** Opening Records block **
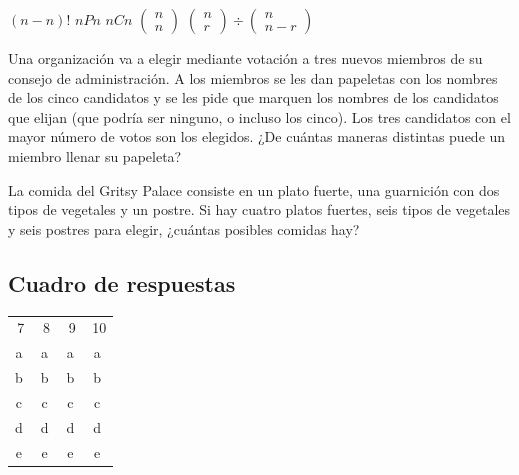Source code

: \documentclass[10pt,addpoints]{exam}
\begin{document}
\begin{questions}
\begin{oneparchoices}
\choice $(n-n)!$
\CorrectChoice $nPn$
\choice $nCn$
\choice $\left(\begin{array}{c}
n\\
n
\end{array}
\right)$
\choice $\left(\begin{array}{c}
n\\
r
\end{array}\right)\div \left(\begin{array}{c}
n\\
n-r
\end{array}\right) $
\end{oneparchoices}
\question Una organización va a elegir mediante votación a tres nuevos miembros de su consejo de administración. A los miembros se les dan papeletas con los nombres de los cinco candidatos y se les pide que marquen los nombres de los candidatos que elijan (que podría ser ninguno, o incluso los cinco). Los tres candidatos con el mayor número de votos
son los elegidos. ¿De cuántas maneras distintas puede un miembro llenar su papeleta?

\begin{oneparchoices}
\end{oneparchoices}
\question La comida del Gritsy Palace consiste en un plato fuerte, una guarnición con dos tipos de vegetales y un postre. Si hay cuatro platos fuertes, seis tipos de vegetales y seis postres para elegir, ¿cuántas posibles comidas hay?

\begin{oneparchoices}
\end{oneparchoices}
\end{questions}
\begin{center}
\section*{Cuadro de respuestas}
\begin{tabular}{cccc}
7 & 8 & 9 & 10 \\ 
\textcircled{a} & \textcircled{a} & \textcircled{a} & \textcircled{a}\\ 
\textcircled{b} & \textcircled{b} & \textcircled{b} & \textcircled{b} \\ 
\textcircled{c} & \textcircled{c} & \textcircled{c} & \textcircled{c}\\ 
\textcircled{d} & \textcircled{d} & \textcircled{d} & \textcircled{d}\\ 
\textcircled{e} & \textcircled{e} & \textcircled{e} & \textcircled{e}\\
\end{tabular}
\end{center}
\end{document}

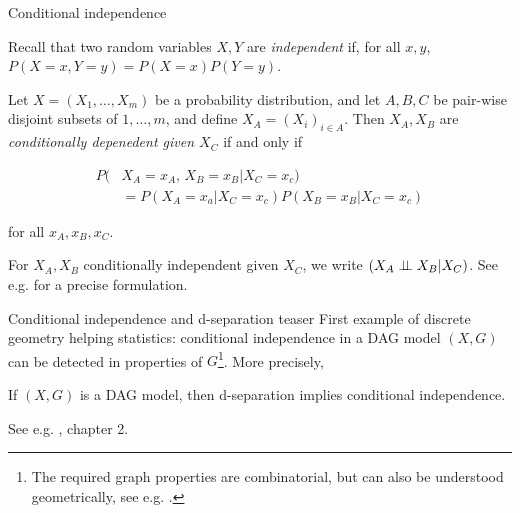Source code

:\begin{frame}{Conditional independence}

  Recall that two random variables $X, Y$ are \emph{independent} if, for all $x,y$, $P(X=x, Y=y) = P(X=x) P(Y=y)$.

  \begin{definition}
    Let $X = (X_1, \ldots, X_m)$ be a probability distribution, and let $A, B, C$ be pair-wise disjoint subsets of ${1, \ldots, m}$, and define $X_A = (X_i)_{i \in A}$. Then $X_A, X_B$ are \emph{conditionally depenedent given $X_C$} if and only if

    \begin{align*}
      P(&X_A = x_A,  \,X_B = x_B | X_C = x_c) \\
      &= P(X_A = x_a | X_C = x_c) P(X_B = x_B | X_C = x_c)
    \end{align*}

    for all $x_A, x_B, x_C$.\newline
  \end{definition}

  For $X_A, X_B$ conditionally independent given $X_C$, we write $(X_A \perp\!\!\!\perp X_B | X_C)$. See e.g. \cite{drton2008lectures} for a precise formulation.
\end{frame}

\begin{frame}{Conditional independence and d-separation teaser}
  First example of discrete geometry helping statistics: conditional independence in a DAG model $(X, G)$ can be detected in properties of $G$\footnote{The required graph properties are combinatorial, but can also be understood geometrically, see e.g. \cite{drton2008lectures}.}. More precisely,

  \begin{theorem}
    If $(X, G)$ is a DAG model, then d-separation implies conditional independence.
  \end{theorem}
  See e.g. \cite{pearl2016causal}, chapter 2.
\end{frame}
** Closing Records block **
What the exercise asks = Across the data above, how many lines carry the word "emph"? Only the number is needed.

Your solution = 2